Ahí están muebles viejos y toallas sucias convertidas en obras de arte, con la aparentemente sencilla Pila de plats (1970) como la más poderosa, además de la que el propio artista consideró como su pieza más política. Es la imagen que inmortalizó de la Caputxinada, fijándose en la vida humilde de los monjes franciscanos, pero también en la camaradería que se estableció entre los encerrados en el convento durante días, reivindicando la fuerza de un concepto ahora más extendido como es el de comunidad, como también lo hizo vislumbrando la destrucción de la naturaleza que ya se estaba cometiendo. Un posicionamiento también catalanista y de izquierdas, con las cuatro barras acompañadas por una quinta roja en Caixa de la camisa roja (1972), que no se empaña cuando aparece su lado más personal, en piezas más reducidas dedicadas a su pareja, Teresa Barba. Los 56 dibujos experimentales de Sèrie Teresa (1966) constituyen una larga carta de amor, siempre realista, con alusiones explícitas a la vida compartida, con ese uso de negro que él identifica como más cercano a la naturaleza, menos prefabricado.

También están los barnices, que están presentes en las pinturas matéricas y se acaban convirtiendo en el recurso principal, pareciéndose a la miel y haciendo las obras más luminosas. Es la década de los ochenta, coincidiendo con la recepción de muchos premios a su trayectoria y la constitución de su fundación, que daría paso a la apertura del museo en 1990, pero también con la pandemia del sida. Una etapa que luego viene continuada por las guerras y los genocidios de los noventa, haciendo que surjan fondos negros y cuerpos heridos, con la melancolía, el dolor y la muerte supurando cuadros como Estora (1994) y Cos i filferros (1996). “Supongo que se puede decir que soy pesimista porque transmito una serie de experiencias dolorosas, pero lo que intento hacer realmente es exponerlas como una manera de descubrir las causas del sufrimiento y mitigar alguno de los efectos. En otras palabras, como una manera de mejorar nuestra existencia”, le contaba en una entrevista a Borja-Villel.
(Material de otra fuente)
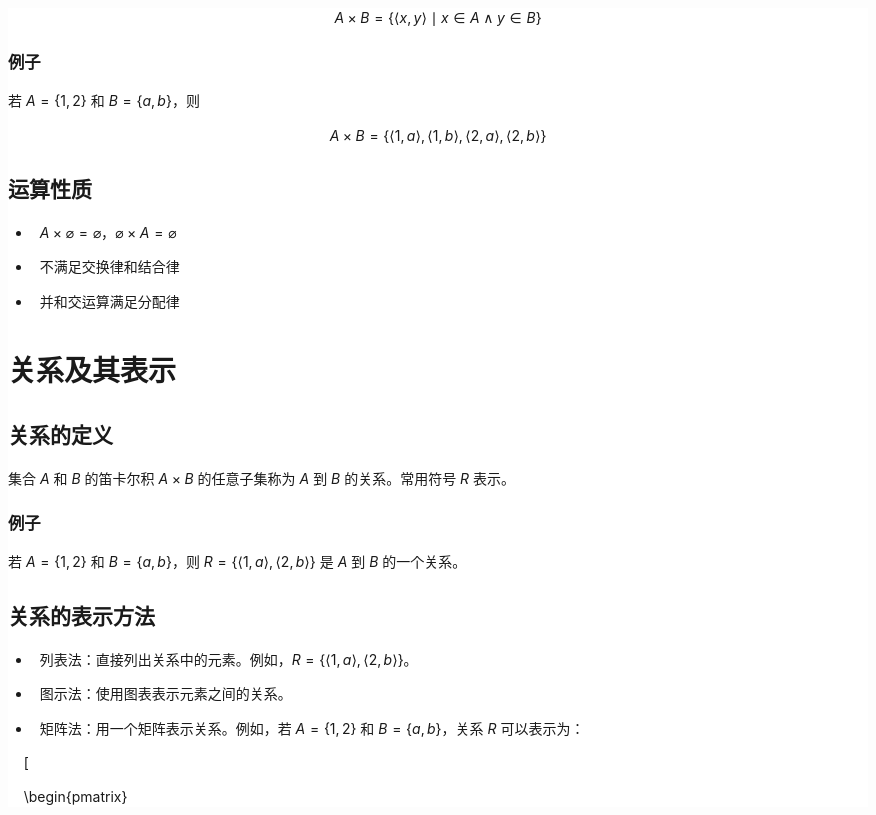 $$ A \times B = \{ \langle x, y \rangle \mid x \in A \wedge y \in B \} $$

  

### 例子

  

若 $A = \{1, 2\}$ 和 $B = \{a, b\}$，则

$$ A \times B = \{ \langle 1, a \rangle, \langle 1, b \rangle, \langle 2, a \rangle, \langle 2, b \rangle \} $$

  

## 运算性质

  

-   $A \times \varnothing = \varnothing$，$\varnothing \times A = \varnothing$

-   不满足交换律和结合律

-   并和交运算满足分配律

  

# 关系及其表示

  

## 关系的定义

  

集合 $A$ 和 $B$ 的笛卡尔积 $A \times B$ 的任意子集称为 $A$ 到 $B$ 的关系。常用符号 $R$ 表示。

  

### 例子

  

若 $A = \{1, 2\}$ 和 $B = \{a, b\}$，则 $R = \{\langle 1, a \rangle, \langle 2, b \rangle\}$ 是 $A$ 到 $B$ 的一个关系。

  

## 关系的表示方法

  

-   列表法：直接列出关系中的元素。例如，$R = \{\langle 1, a \rangle, \langle 2, b \rangle\}$。

-   图示法：使用图表表示元素之间的关系。

-   矩阵法：用一个矩阵表示关系。例如，若 $A = \{1, 2\}$ 和 $B = \{a, b\}$，关系 $R$ 可以表示为：

  

    \[

    \begin{pmatrix}
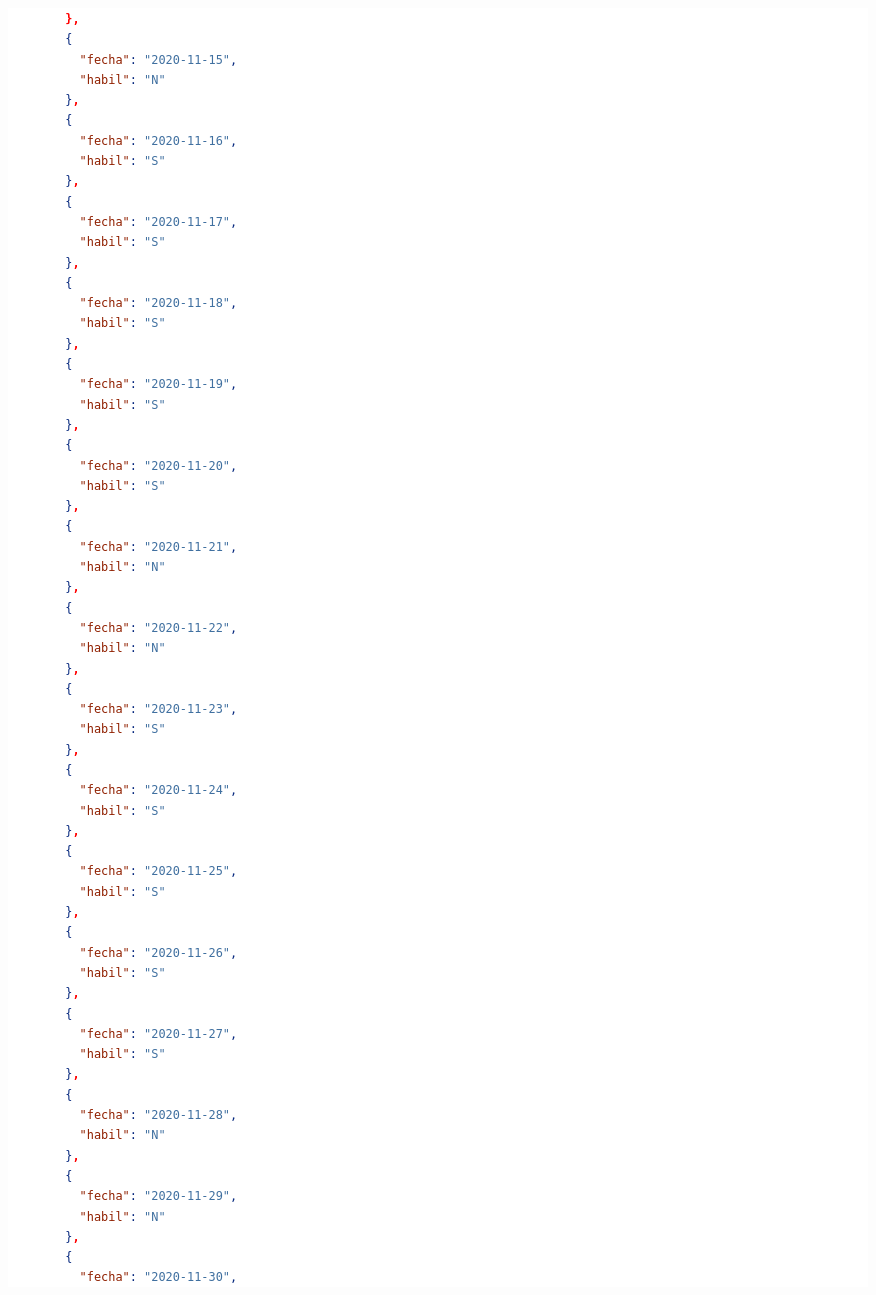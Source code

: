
 ```json
        },
        {
          "fecha": "2020-11-15",
          "habil": "N"
        },
        {
          "fecha": "2020-11-16",
          "habil": "S"
        },
        {
          "fecha": "2020-11-17",
          "habil": "S"
        },
        {
          "fecha": "2020-11-18",
          "habil": "S"
        },
        {
          "fecha": "2020-11-19",
          "habil": "S"
        },
        {
          "fecha": "2020-11-20",
          "habil": "S"
        },
        {
          "fecha": "2020-11-21",
          "habil": "N"
        },
        {
          "fecha": "2020-11-22",
          "habil": "N"
        },
        {
          "fecha": "2020-11-23",
          "habil": "S"
        },
        {
          "fecha": "2020-11-24",
          "habil": "S"
        },
        {
          "fecha": "2020-11-25",
          "habil": "S"
        },
        {
          "fecha": "2020-11-26",
          "habil": "S"
        },
        {
          "fecha": "2020-11-27",
          "habil": "S"
        },
        {
          "fecha": "2020-11-28",
          "habil": "N"
        },
        {
          "fecha": "2020-11-29",
          "habil": "N"
        },
        {
          "fecha": "2020-11-30",
```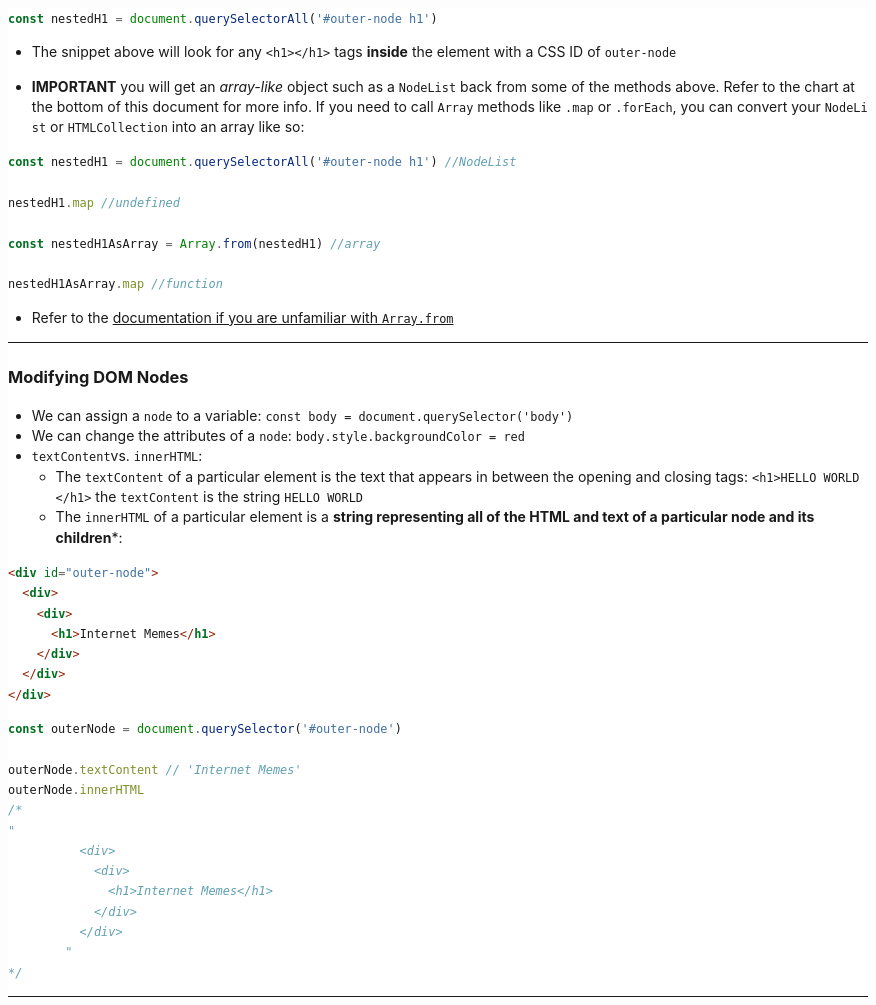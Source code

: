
 ```js
const nestedH1 = document.querySelectorAll('#outer-node h1')

```
- The snippet above will look for any `<h1></h1>` tags **inside** the element with a CSS ID of `outer-node`

- **IMPORTANT** you will get an _array-like_ object such as a `NodeList` back from some of the methods above. Refer to the chart at the bottom of this document for more info. If you need to call `Array` methods like `.map` or `.forEach`, you can convert your `NodeList` or `HTMLCollection` into an array like so:

```js
const nestedH1 = document.querySelectorAll('#outer-node h1') //NodeList

nestedH1.map //undefined

const nestedH1AsArray = Array.from(nestedH1) //array

nestedH1AsArray.map //function

```

- Refer to the [documentation if you are unfamiliar with `Array.from`](https://developer.mozilla.org/en-US/docs/Web/JavaScript/Reference/Global_Objects/Array/from)

---

### Modifying DOM Nodes
- We can assign a `node` to a variable: `const body = document.querySelector('body')`
- We can change the attributes of a `node`: `body.style.backgroundColor = red`
- `textContent`vs. `innerHTML`:
  - The `textContent` of a particular element is the text that appears in between the opening and closing tags: `<h1>HELLO WORLD</h1>` the `textContent` is the string `HELLO WORLD`
  - The `innerHTML` of a particular element is a **string representing all of the HTML and text of a particular node and its children***:

```html
<div id="outer-node">
  <div>
    <div>
      <h1>Internet Memes</h1>
    </div>
  </div>
</div>
```

```js
const outerNode = document.querySelector('#outer-node')

outerNode.textContent // 'Internet Memes'
outerNode.innerHTML
/*
"
          <div>
            <div>
              <h1>Internet Memes</h1>
            </div>
          </div>
        "
*/
```

---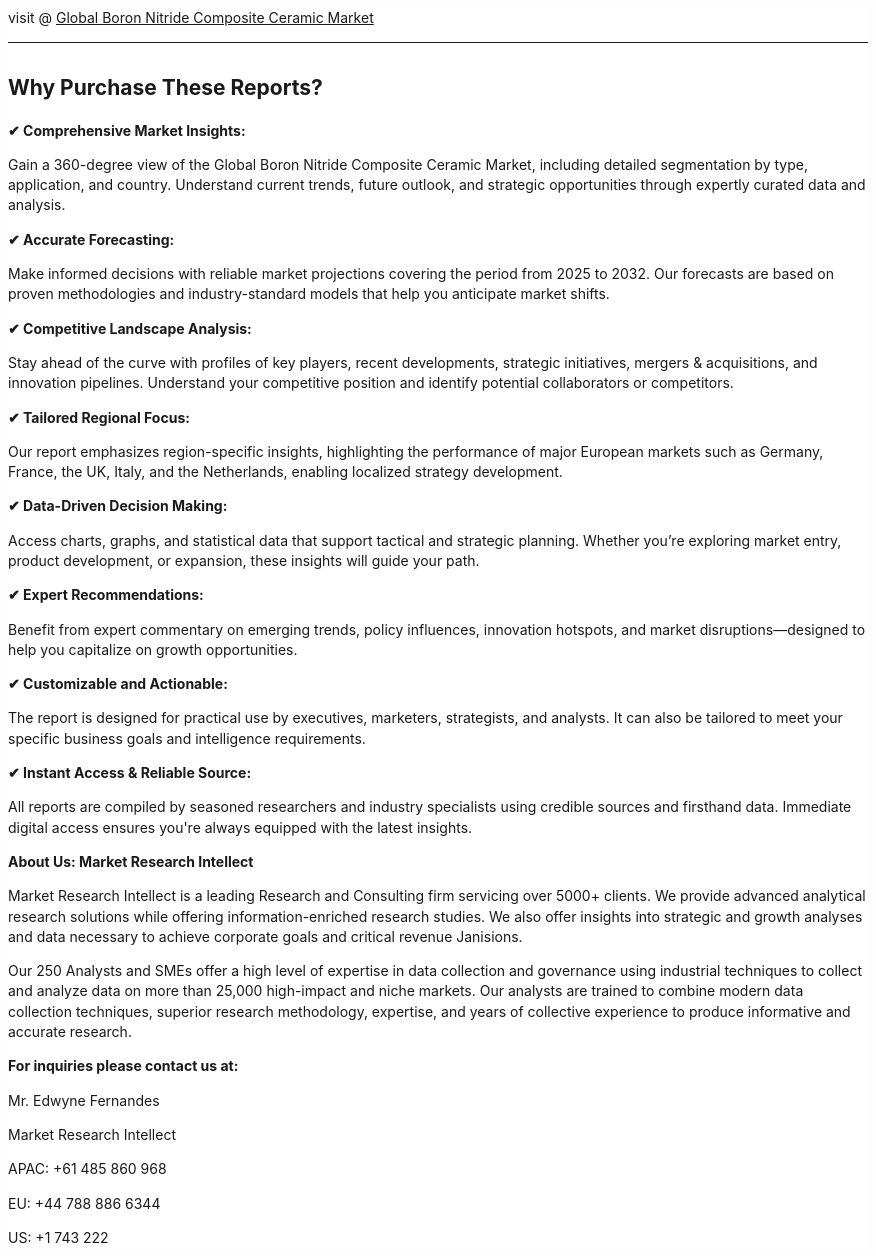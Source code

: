 visit&nbsp;@</strong>&nbsp;</span><span class="font-[700]"><a href="https://www.marketresearchintellect.com/product/boron-nitride-composite-ceramic-market/?utm_source=Linkedin&utm_medium=019" target="_blank" data-tracking-control-name="article-ssr-frontend-pulse_little-text-block" data-tracking-will-navigate="" data-test-link="">Global Boron Nitride Composite Ceramic Market</a></span></p></blockquote><hr /><h2>Why Purchase These Reports?</h2><p><strong>✔ Comprehensive Market Insights:</strong></p><p>Gain a 360-degree view of the Global Boron Nitride Composite Ceramic Market, including detailed segmentation by type, application, and country. Understand current trends, future outlook, and strategic opportunities through expertly curated data and analysis.</p><p><strong>✔ Accurate Forecasting:</strong></p><p>Make informed decisions with reliable market projections covering the period from 2025 to 2032. Our forecasts are based on proven methodologies and industry-standard models that help you anticipate market shifts.</p><p><strong>✔ Competitive Landscape Analysis:</strong></p><p>Stay ahead of the curve with profiles of key players, recent developments, strategic initiatives, mergers &amp; acquisitions, and innovation pipelines. Understand your competitive position and identify potential collaborators or competitors.</p><p><strong>✔ Tailored Regional Focus:</strong></p><p>Our report emphasizes region-specific insights, highlighting the performance of major European markets such as Germany, France, the UK, Italy, and the Netherlands, enabling localized strategy development.</p><p><strong>✔ Data-Driven Decision Making:</strong></p><p>Access charts, graphs, and statistical data that support tactical and strategic planning. Whether you&rsquo;re exploring market entry, product development, or expansion, these insights will guide your path.</p><p><strong>✔ Expert Recommendations:</strong></p><p>Benefit from expert commentary on emerging trends, policy influences, innovation hotspots, and market disruptions&mdash;designed to help you capitalize on growth opportunities.</p><p><strong>✔ Customizable and Actionable:</strong></p><p>The report is designed for practical use by executives, marketers, strategists, and analysts. It can also be tailored to meet your specific business goals and intelligence requirements.</p><p><strong>✔ Instant Access &amp; Reliable Source:</strong></p><p>All reports are compiled by seasoned researchers and industry specialists using credible sources and firsthand data. Immediate digital access ensures you're always equipped with the latest insights.</p><p><strong><span class="font-[700]">About Us: Market Research Intellect</span></strong></p><p><span class="">Market Research Intellect is a leading Research and Consulting firm servicing over 5000+ clients. We provide advanced analytical research solutions while offering information-enriched research studies.&nbsp;</span>We also offer insights into strategic and growth analyses and data necessary to achieve corporate goals and critical revenue Janisions.</p><p><span class="">Our 250 Analysts and SMEs offer a high level of expertise in data collection and governance using industrial techniques to collect and analyze data on more than 25,000 high-impact and niche markets. Our analysts are trained to combine modern data collection techniques, superior research methodology, expertise, and years of collective experience to produce informative and accurate research.</span></p><p><strong>For inquiries please contact us at:</strong></p><p>Mr. Edwyne Fernandes</p><p>Market Research Intellect</p><p>APAC: +61 485 860 968</p><p>EU: +44 788 886 6344</p><p>US: +1 743 222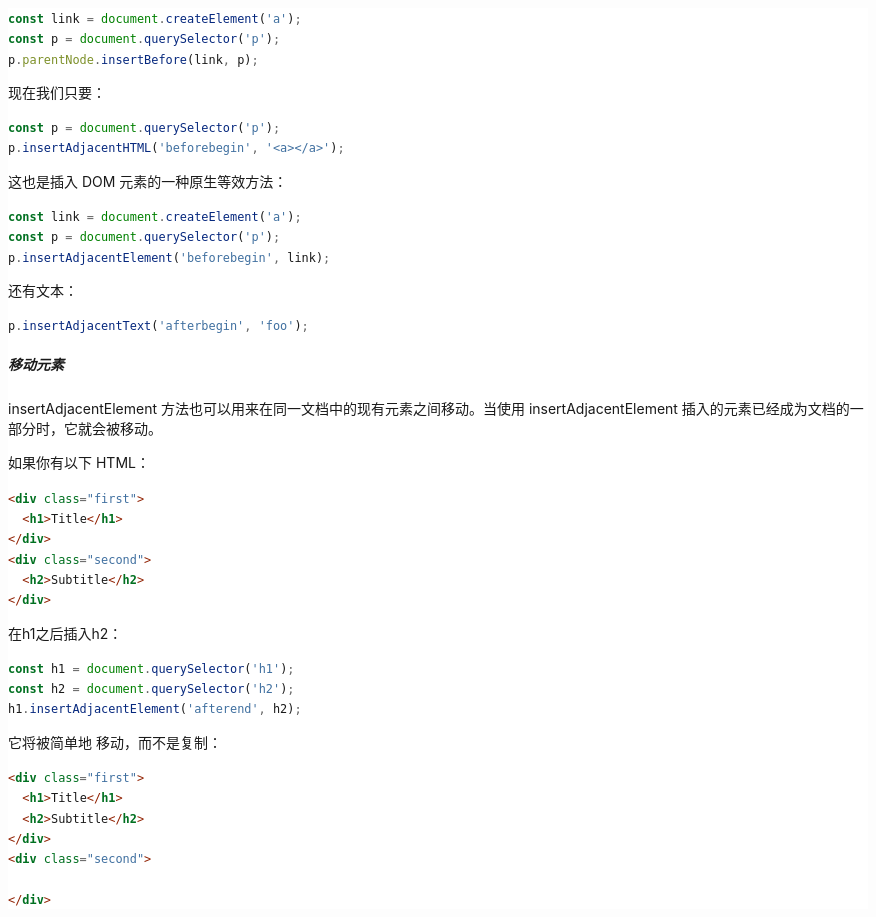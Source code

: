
 ```js
const link = document.createElement('a');
const p = document.querySelector('p');
p.parentNode.insertBefore(link, p);
```

现在我们只要：

```js
const p = document.querySelector('p');
p.insertAdjacentHTML('beforebegin', '<a></a>');
```

这也是插入 DOM 元素的一种原生等效方法：

```js
const link = document.createElement('a');
const p = document.querySelector('p');
p.insertAdjacentElement('beforebegin', link);
```

还有文本：

```js
p.insertAdjacentText('afterbegin', 'foo');
```

##### 移动元素

insertAdjacentElement 方法也可以用来在同一文档中的现有元素之间移动。当使用 insertAdjacentElement 插入的元素已经成为文档的一部分时，它就会被移动。

如果你有以下 HTML：

```html
<div class="first">
  <h1>Title</h1>
</div>
<div class="second">
  <h2>Subtitle</h2>
</div>
```

在h1之后插入h2：

```js
const h1 = document.querySelector('h1');
const h2 = document.querySelector('h2');
h1.insertAdjacentElement('afterend', h2);
```

它将被简单地 移动，而不是复制：

```html
<div class="first">
  <h1>Title</h1>
  <h2>Subtitle</h2>
</div>
<div class="second">

</div>
```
Con todo ese poso acumulado, se llega a un altillo en el Museo Tàpies, con la biblioteca a las espaldas. Tàpies imaginaba durante el curso lo que pintaría, pensando en los tamaños y los formatos que iba a necesitar, pero concentraba la creación en verano, en su masía en el Montseny, donde, cuando llegaba en junio, ya tenía preparados los lienzos que iba a utilizar. Una obra seguía a la anterior y así sucesivamente, creando un atlas en el que no hay una creación más importantes que otra, sino un conjunto. Las miraba desde arriba, como se puede hacer estos días en su museo, entendiendo mejor ese todo complementario, descubriendo nuevos símbolos que se repiten, estableciendo nuevas relaciones que las unen, incluso, cambiando de opinión.